Ia setuju rehabislitasi secara sosial kalau memang dipandang orang itu secara
hukum atau apapun tingkat kesalahan atau tingkat kejahatan yang dilakukan, tapi
proses itu disambut baik untuk mengembalikan seseorang yang masih mempunyai
masa depan dan masih berpeluang untuk diperbaiki.
Pemateri dari Polri, Kompol Albert Neno mewakili Direktur Narkoba Polda NTT
dalam pemaparannya menjelaskan, dari pengalaman dari bertugas bagaimana orang
mengalami sakit karena menggunakan narkotika. “Dari hasil
pengungkapan-pengungkapan kita bisa berbicara fakta.
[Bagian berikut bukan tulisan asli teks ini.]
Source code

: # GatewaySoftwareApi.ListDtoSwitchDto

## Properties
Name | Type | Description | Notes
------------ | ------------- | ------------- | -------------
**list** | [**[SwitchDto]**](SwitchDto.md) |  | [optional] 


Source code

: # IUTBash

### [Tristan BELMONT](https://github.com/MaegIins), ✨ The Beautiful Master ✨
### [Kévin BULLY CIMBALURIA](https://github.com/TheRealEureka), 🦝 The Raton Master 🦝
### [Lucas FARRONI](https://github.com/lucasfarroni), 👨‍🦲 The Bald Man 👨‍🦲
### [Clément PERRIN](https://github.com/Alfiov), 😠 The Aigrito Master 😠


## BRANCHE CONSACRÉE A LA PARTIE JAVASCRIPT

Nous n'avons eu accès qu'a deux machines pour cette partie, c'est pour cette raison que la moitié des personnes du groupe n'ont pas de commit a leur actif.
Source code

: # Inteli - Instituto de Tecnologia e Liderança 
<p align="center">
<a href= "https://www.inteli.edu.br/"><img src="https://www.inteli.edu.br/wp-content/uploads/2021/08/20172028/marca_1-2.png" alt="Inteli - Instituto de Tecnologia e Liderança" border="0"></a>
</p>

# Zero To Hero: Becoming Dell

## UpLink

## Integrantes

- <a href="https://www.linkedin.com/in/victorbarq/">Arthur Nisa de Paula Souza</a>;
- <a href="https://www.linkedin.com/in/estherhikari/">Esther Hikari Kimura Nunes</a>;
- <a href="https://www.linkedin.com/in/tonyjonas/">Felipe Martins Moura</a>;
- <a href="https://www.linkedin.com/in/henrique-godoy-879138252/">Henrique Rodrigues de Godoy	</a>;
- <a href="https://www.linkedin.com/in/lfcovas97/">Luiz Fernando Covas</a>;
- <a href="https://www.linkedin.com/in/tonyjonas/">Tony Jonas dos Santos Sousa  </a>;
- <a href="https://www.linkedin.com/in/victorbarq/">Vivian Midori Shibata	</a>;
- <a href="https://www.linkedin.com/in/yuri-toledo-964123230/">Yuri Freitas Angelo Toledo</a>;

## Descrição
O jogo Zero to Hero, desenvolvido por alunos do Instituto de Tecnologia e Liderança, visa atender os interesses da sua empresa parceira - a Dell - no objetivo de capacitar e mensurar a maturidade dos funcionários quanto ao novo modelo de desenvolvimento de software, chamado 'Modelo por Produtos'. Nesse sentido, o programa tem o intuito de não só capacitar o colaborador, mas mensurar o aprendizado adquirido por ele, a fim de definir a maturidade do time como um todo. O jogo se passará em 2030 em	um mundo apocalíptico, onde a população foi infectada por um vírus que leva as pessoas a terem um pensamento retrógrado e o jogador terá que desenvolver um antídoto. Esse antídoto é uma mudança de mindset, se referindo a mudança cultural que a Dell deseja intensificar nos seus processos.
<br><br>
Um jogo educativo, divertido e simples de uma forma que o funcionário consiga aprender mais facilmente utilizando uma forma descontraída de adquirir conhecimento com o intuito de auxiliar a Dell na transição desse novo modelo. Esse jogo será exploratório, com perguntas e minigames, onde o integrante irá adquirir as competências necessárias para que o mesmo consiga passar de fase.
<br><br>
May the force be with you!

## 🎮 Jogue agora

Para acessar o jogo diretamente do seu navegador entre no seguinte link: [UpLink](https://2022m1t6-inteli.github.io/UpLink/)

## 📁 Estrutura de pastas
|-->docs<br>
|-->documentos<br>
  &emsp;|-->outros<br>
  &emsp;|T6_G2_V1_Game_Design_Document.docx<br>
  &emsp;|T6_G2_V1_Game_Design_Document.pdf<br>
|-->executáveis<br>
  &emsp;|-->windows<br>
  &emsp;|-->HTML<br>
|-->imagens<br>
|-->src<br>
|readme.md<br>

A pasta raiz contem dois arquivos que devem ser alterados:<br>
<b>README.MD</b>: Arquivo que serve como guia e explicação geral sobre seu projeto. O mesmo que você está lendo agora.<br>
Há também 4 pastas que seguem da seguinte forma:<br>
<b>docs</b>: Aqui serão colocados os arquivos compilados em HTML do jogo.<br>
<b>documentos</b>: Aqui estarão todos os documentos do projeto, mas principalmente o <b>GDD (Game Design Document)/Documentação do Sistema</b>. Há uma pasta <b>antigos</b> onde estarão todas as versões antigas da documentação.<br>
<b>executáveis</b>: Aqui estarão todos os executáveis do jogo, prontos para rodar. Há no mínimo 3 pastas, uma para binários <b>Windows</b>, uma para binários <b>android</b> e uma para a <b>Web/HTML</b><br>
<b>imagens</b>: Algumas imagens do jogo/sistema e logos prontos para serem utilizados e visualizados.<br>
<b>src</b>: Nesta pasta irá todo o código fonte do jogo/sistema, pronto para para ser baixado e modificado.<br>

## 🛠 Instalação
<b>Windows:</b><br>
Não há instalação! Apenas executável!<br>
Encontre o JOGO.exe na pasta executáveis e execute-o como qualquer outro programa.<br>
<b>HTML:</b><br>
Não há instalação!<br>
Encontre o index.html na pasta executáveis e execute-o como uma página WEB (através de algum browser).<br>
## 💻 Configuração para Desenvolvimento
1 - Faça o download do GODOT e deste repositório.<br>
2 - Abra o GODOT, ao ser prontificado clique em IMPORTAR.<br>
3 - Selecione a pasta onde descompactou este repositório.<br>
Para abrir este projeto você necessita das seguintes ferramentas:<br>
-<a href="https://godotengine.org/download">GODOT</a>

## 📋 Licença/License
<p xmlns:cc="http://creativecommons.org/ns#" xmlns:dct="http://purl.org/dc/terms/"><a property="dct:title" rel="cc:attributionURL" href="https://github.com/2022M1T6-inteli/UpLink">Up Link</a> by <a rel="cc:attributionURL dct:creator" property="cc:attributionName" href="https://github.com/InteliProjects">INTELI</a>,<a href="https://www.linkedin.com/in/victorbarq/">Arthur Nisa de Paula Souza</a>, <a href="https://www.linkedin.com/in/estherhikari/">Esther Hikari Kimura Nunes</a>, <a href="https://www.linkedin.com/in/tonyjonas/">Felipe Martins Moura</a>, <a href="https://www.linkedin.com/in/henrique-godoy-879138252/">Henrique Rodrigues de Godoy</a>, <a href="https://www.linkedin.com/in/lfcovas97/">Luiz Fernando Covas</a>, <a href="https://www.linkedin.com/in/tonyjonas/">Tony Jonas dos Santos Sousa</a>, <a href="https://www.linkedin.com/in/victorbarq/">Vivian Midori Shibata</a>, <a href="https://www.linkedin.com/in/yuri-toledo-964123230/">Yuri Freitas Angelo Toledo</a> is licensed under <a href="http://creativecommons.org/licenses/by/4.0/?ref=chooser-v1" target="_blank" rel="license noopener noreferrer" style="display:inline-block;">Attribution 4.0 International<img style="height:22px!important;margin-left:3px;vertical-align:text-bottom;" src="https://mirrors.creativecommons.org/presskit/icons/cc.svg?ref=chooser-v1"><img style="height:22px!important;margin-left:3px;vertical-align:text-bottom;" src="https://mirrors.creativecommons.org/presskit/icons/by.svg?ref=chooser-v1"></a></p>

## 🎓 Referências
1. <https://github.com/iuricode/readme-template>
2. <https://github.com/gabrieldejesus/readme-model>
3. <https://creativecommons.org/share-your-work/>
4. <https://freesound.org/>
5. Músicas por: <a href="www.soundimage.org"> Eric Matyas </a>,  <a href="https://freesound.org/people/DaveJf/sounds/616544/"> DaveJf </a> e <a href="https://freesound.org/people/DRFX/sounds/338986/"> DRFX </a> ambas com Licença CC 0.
Dari situ kita lihat
bagaimana orang ini mengalami kesulitan dan penderitaan yang begitu luar
biasa,” katanya.
Sebelumnya, Direktur Paska Rehabilitasi Komponen Pemerintah Deputi Rehabilitasi
BNN RI, Dominggus Sarambu dalam sambutannya meminta agar masyarakat tidak takut
direhabilitasi dan jangan takut di tangkap aparat karena mereka adalah
pelaksana tugas yang kalau dilihat dalam Undang-undang Nomor 35/2009 yang diinginkan
adalah humanisme dari Undang-undang Nomor 35/2009. “Bahwa masyarakat pengguna
dan penyalahguna harusnya direhabilitasi secara medis dan sosial,” ungkapnya.
Hadir pada kesempatan itu, Kepala BNN Kota Kupang, Martha Salendang, Direktur
Novanto Center, Muhammad Ansor, Lurah Bakunase, Lurah Bakunase 2, wakil Pemkot
Kupang, mahasiswa, tokoh pemuda, dua orang eks rehab serta para Jurnlis.